__WORK TO COMPLETE__
Transcribe every record in full, keeping it exactly the same.

[Stored data]
↓

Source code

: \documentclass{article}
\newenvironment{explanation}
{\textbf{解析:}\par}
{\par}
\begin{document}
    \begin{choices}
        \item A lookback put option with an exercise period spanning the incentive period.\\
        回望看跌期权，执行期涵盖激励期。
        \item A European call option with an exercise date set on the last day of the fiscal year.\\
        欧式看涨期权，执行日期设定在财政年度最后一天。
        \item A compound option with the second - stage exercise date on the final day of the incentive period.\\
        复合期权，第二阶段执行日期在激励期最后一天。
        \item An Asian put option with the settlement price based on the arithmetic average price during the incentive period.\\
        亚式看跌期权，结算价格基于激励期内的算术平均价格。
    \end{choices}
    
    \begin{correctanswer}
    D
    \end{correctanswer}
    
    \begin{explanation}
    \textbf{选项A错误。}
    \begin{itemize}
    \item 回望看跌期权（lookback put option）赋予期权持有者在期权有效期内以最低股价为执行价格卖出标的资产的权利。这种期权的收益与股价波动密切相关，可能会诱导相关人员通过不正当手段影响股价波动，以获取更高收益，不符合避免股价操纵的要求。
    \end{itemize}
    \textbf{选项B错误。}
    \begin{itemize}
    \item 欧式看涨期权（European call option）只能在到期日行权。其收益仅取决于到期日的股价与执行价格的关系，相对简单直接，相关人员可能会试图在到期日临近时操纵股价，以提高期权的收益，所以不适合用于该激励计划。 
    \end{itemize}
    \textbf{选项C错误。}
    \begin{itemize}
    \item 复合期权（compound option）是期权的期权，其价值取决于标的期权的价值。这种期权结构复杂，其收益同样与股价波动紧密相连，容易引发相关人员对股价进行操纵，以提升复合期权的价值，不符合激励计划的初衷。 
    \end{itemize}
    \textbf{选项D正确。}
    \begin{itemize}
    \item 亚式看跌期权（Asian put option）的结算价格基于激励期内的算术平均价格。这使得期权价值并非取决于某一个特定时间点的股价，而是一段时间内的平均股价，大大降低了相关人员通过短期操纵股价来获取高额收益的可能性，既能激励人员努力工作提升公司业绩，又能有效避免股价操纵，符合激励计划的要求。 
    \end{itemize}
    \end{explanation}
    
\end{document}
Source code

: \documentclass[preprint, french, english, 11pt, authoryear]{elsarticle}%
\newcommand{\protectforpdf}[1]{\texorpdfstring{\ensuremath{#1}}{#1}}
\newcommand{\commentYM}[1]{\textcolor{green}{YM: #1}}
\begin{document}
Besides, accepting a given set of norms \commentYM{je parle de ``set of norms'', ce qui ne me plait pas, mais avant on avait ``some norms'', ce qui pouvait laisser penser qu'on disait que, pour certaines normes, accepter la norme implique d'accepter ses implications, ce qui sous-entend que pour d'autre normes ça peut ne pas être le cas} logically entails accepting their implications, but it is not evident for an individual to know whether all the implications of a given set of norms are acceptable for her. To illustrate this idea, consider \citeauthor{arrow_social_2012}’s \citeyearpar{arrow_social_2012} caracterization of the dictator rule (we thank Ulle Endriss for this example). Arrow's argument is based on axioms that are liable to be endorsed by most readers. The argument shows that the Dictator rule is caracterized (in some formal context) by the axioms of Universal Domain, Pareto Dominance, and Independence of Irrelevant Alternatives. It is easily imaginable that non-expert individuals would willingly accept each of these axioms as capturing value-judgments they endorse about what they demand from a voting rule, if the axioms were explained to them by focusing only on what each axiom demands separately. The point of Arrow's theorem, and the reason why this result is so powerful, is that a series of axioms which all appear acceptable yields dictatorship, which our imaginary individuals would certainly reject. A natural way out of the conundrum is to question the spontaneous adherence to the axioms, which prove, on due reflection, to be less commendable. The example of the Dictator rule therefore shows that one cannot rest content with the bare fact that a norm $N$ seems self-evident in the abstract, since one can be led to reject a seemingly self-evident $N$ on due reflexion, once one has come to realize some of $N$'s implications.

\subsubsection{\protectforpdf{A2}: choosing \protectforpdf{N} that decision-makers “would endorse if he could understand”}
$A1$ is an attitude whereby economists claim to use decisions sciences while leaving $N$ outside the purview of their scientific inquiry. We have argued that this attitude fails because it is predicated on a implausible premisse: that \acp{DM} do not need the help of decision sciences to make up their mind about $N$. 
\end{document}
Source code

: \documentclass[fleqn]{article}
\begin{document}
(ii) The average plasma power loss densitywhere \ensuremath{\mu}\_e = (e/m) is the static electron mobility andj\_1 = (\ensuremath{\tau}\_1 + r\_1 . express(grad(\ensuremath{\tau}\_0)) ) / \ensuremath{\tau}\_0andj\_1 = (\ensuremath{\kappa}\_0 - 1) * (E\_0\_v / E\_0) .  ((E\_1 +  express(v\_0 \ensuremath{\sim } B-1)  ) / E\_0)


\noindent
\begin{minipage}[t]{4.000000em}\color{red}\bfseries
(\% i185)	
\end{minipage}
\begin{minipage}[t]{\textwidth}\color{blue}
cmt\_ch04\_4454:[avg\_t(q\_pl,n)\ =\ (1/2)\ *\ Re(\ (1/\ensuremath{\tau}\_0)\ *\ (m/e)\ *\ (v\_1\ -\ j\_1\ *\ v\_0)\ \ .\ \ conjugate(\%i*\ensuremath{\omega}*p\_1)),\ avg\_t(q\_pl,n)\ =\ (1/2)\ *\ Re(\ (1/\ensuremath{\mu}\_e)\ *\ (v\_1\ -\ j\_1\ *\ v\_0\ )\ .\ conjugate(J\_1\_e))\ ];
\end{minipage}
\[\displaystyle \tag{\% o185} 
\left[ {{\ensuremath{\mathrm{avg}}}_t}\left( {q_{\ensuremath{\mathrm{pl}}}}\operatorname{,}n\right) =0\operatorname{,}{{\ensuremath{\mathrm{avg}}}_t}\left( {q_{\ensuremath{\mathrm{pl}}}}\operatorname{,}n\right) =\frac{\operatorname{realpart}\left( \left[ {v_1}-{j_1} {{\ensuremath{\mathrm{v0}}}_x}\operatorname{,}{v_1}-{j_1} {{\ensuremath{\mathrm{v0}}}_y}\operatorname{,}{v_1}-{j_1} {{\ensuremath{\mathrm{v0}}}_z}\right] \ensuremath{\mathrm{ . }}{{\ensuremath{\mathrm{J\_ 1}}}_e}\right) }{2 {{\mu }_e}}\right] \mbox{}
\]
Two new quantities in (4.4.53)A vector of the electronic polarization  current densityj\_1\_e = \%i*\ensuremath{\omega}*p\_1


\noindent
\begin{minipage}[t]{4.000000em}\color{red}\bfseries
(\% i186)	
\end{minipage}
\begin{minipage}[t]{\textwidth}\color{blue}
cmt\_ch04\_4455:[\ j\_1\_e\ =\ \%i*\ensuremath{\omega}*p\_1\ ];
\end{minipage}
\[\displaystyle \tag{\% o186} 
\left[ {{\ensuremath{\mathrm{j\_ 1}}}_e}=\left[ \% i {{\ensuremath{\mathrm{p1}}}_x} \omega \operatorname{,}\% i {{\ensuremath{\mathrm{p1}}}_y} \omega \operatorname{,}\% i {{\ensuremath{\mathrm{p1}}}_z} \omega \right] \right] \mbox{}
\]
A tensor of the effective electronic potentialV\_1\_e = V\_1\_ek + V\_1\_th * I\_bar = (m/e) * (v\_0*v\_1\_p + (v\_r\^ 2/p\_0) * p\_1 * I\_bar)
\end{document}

↑

__EXERCISE RESPONSE__
Source code

: \documentclass{article}
\newenvironment{explanation}
{\textbf{解析:}\par}
{\par}
\begin{document}
    \begin{choices}
        \item A lookback put option with an exercise period spanning the incentive period.\\
        回望看跌期权，执行期涵盖激励期。
        \item A European call option with an exercise date set on the last day of the fiscal year.\\
        欧式看涨期权，执行日期设定在财政年度最后一天。
        \item A compound option with the second - stage exercise date on the final day of the incentive period.\\
        复合期权，第二阶段执行日期在激励期最后一天。
        \item An Asian put option with the settlement price based on the arithmetic average price during the incentive period.\\
        亚式看跌期权，结算价格基于激励期内的算术平均价格。
    \end{choices}
    
    \begin{correctanswer}
    D
    \end{correctanswer}
    
    \begin{explanation}
    \textbf{选项A错误。}
    \begin{itemize}
    \item 回望看跌期权（lookback put option）赋予期权持有者在期权有效期内以最低股价为执行价格卖出标的资产的权利。这种期权的收益与股价波动密切相关，可能会诱导相关人员通过不正当手段影响股价波动，以获取更高收益，不符合避免股价操纵的要求。
    \end{itemize}
    \textbf{选项B错误。}
    \begin{itemize}
    \item 欧式看涨期权（European call option）只能在到期日行权。其收益仅取决于到期日的股价与执行价格的关系，相对简单直接，相关人员可能会试图在到期日临近时操纵股价，以提高期权的收益，所以不适合用于该激励计划。 
    \end{itemize}
    \textbf{选项C错误。}
    \begin{itemize}
    \item 复合期权（compound option）是期权的期权，其价值取决于标的期权的价值。这种期权结构复杂，其收益同样与股价波动紧密相连，容易引发相关人员对股价进行操纵，以提升复合期权的价值，不符合激励计划的初衷。 
    \end{itemize}
    \textbf{选项D正确。}
    \begin{itemize}
    \item 亚式看跌期权（Asian put option）的结算价格基于激励期内的算术平均价格。这使得期权价值并非取决于某一个特定时间点的股价，而是一段时间内的平均股价，大大降低了相关人员通过短期操纵股价来获取高额收益的可能性，既能激励人员努力工作提升公司业绩，又能有效避免股价操纵，符合激励计划的要求。 
    \end{itemize}
    \end{explanation}
    
\end{document}
Source code

: \documentclass[preprint, french, english, 11pt, authoryear]{elsarticle}%
\newcommand{\protectforpdf}[1]{\texorpdfstring{\ensuremath{#1}}{#1}}
\newcommand{\commentYM}[1]{\textcolor{green}{YM: #1}}
\begin{document}
Besides, accepting a given set of norms \commentYM{je parle de ``set of norms'', ce qui ne me plait pas, mais avant on avait ``some norms'', ce qui pouvait laisser penser qu'on disait que, pour certaines normes, accepter la norme implique d'accepter ses implications, ce qui sous-entend que pour d'autre normes ça peut ne pas être le cas} logically entails accepting their implications, but it is not evident for an individual to know whether all the implications of a given set of norms are acceptable for her. To illustrate this idea, consider \citeauthor{arrow_social_2012}’s \citeyearpar{arrow_social_2012} caracterization of the dictator rule (we thank Ulle Endriss for this example). Arrow's argument is based on axioms that are liable to be endorsed by most readers. The argument shows that the Dictator rule is caracterized (in some formal context) by the axioms of Universal Domain, Pareto Dominance, and Independence of Irrelevant Alternatives. It is easily imaginable that non-expert individuals would willingly accept each of these axioms as capturing value-judgments they endorse about what they demand from a voting rule, if the axioms were explained to them by focusing only on what each axiom demands separately. The point of Arrow's theorem, and the reason why this result is so powerful, is that a series of axioms which all appear acceptable yields dictatorship, which our imaginary individuals would certainly reject. A natural way out of the conundrum is to question the spontaneous adherence to the axioms, which prove, on due reflection, to be less commendable. The example of the Dictator rule therefore shows that one cannot rest content with the bare fact that a norm $N$ seems self-evident in the abstract, since one can be led to reject a seemingly self-evident $N$ on due reflexion, once one has come to realize some of $N$'s implications.

\subsubsection{\protectforpdf{A2}: choosing \protectforpdf{N} that decision-makers “would endorse if he could understand”}
$A1$ is an attitude whereby economists claim to use decisions sciences while leaving $N$ outside the purview of their scientific inquiry. We have argued that this attitude fails because it is predicated on a implausible premisse: that \acp{DM} do not need the help of decision sciences to make up their mind about $N$. 
\end{document}
Source code

: \documentclass[fleqn]{article}
\begin{document}
(ii) The average plasma power loss densitywhere \ensuremath{\mu}\_e = (e/m) is the static electron mobility andj\_1 = (\ensuremath{\tau}\_1 + r\_1 . express(grad(\ensuremath{\tau}\_0)) ) / \ensuremath{\tau}\_0andj\_1 = (\ensuremath{\kappa}\_0 - 1) * (E\_0\_v / E\_0) .  ((E\_1 +  express(v\_0 \ensuremath{\sim } B-1)  ) / E\_0)


\noindent
\begin{minipage}[t]{4.000000em}\color{red}\bfseries
(\% i185)	
\end{minipage}
\begin{minipage}[t]{\textwidth}\color{blue}
cmt\_ch04\_4454:[avg\_t(q\_pl,n)\ =\ (1/2)\ *\ Re(\ (1/\ensuremath{\tau}\_0)\ *\ (m/e)\ *\ (v\_1\ -\ j\_1\ *\ v\_0)\ \ .\ \ conjugate(\%i*\ensuremath{\omega}*p\_1)),\ avg\_t(q\_pl,n)\ =\ (1/2)\ *\ Re(\ (1/\ensuremath{\mu}\_e)\ *\ (v\_1\ -\ j\_1\ *\ v\_0\ )\ .\ conjugate(J\_1\_e))\ ];
\end{minipage}
\[\displaystyle \tag{\% o185} 
\left[ {{\ensuremath{\mathrm{avg}}}_t}\left( {q_{\ensuremath{\mathrm{pl}}}}\operatorname{,}n\right) =0\operatorname{,}{{\ensuremath{\mathrm{avg}}}_t}\left( {q_{\ensuremath{\mathrm{pl}}}}\operatorname{,}n\right) =\frac{\operatorname{realpart}\left( \left[ {v_1}-{j_1} {{\ensuremath{\mathrm{v0}}}_x}\operatorname{,}{v_1}-{j_1} {{\ensuremath{\mathrm{v0}}}_y}\operatorname{,}{v_1}-{j_1} {{\ensuremath{\mathrm{v0}}}_z}\right] \ensuremath{\mathrm{ . }}{{\ensuremath{\mathrm{J\_ 1}}}_e}\right) }{2 {{\mu }_e}}\right] \mbox{}
\]
Two new quantities in (4.4.53)A vector of the electronic polarization  current densityj\_1\_e = \%i*\ensuremath{\omega}*p\_1


\noindent
\begin{minipage}[t]{4.000000em}\color{red}\bfseries
(\% i186)	
\end{minipage}
\begin{minipage}[t]{\textwidth}\color{blue}
cmt\_ch04\_4455:[\ j\_1\_e\ =\ \%i*\ensuremath{\omega}*p\_1\ ];
\end{minipage}
\[\displaystyle \tag{\% o186} 
\left[ {{\ensuremath{\mathrm{j\_ 1}}}_e}=\left[ \% i {{\ensuremath{\mathrm{p1}}}_x} \omega \operatorname{,}\% i {{\ensuremath{\mathrm{p1}}}_y} \omega \operatorname{,}\% i {{\ensuremath{\mathrm{p1}}}_z} \omega \right] \right] \mbox{}
\]
A tensor of the effective electronic potentialV\_1\_e = V\_1\_ek + V\_1\_th * I\_bar = (m/e) * (v\_0*v\_1\_p + (v\_r\^ 2/p\_0) * p\_1 * I\_bar)
\end{document}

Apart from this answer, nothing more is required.